▶ **Try it**:
Search the records for "Drop". Report every line where it occurs.

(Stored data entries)
===
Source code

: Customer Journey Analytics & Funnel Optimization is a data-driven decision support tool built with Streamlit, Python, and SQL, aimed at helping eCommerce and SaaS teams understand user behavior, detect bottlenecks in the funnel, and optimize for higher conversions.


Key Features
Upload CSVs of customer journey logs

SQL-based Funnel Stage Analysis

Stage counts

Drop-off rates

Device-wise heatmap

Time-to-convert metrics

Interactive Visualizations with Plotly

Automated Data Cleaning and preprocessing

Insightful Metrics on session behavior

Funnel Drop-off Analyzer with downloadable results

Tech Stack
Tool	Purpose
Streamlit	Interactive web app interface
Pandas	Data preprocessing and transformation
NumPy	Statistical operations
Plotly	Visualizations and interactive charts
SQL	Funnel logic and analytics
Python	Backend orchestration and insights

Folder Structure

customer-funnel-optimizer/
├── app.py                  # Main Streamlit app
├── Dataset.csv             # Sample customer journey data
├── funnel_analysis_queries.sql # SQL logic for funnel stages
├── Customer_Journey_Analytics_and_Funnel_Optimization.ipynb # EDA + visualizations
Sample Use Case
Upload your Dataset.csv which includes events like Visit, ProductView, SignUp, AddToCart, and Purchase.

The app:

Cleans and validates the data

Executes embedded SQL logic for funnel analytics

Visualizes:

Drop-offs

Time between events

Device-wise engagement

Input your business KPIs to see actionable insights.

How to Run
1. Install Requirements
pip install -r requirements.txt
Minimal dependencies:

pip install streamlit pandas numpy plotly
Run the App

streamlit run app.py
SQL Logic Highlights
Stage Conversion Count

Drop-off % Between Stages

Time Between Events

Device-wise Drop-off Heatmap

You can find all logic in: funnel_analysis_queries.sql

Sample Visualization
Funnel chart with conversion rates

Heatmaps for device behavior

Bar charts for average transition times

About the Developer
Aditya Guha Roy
===
▶ **Reply**:
Drop-off rates
Funnel Drop-off Analyzer with downloadable results
Drop-offs
Drop-off % Between Stages
Device-wise Drop-off Heatmap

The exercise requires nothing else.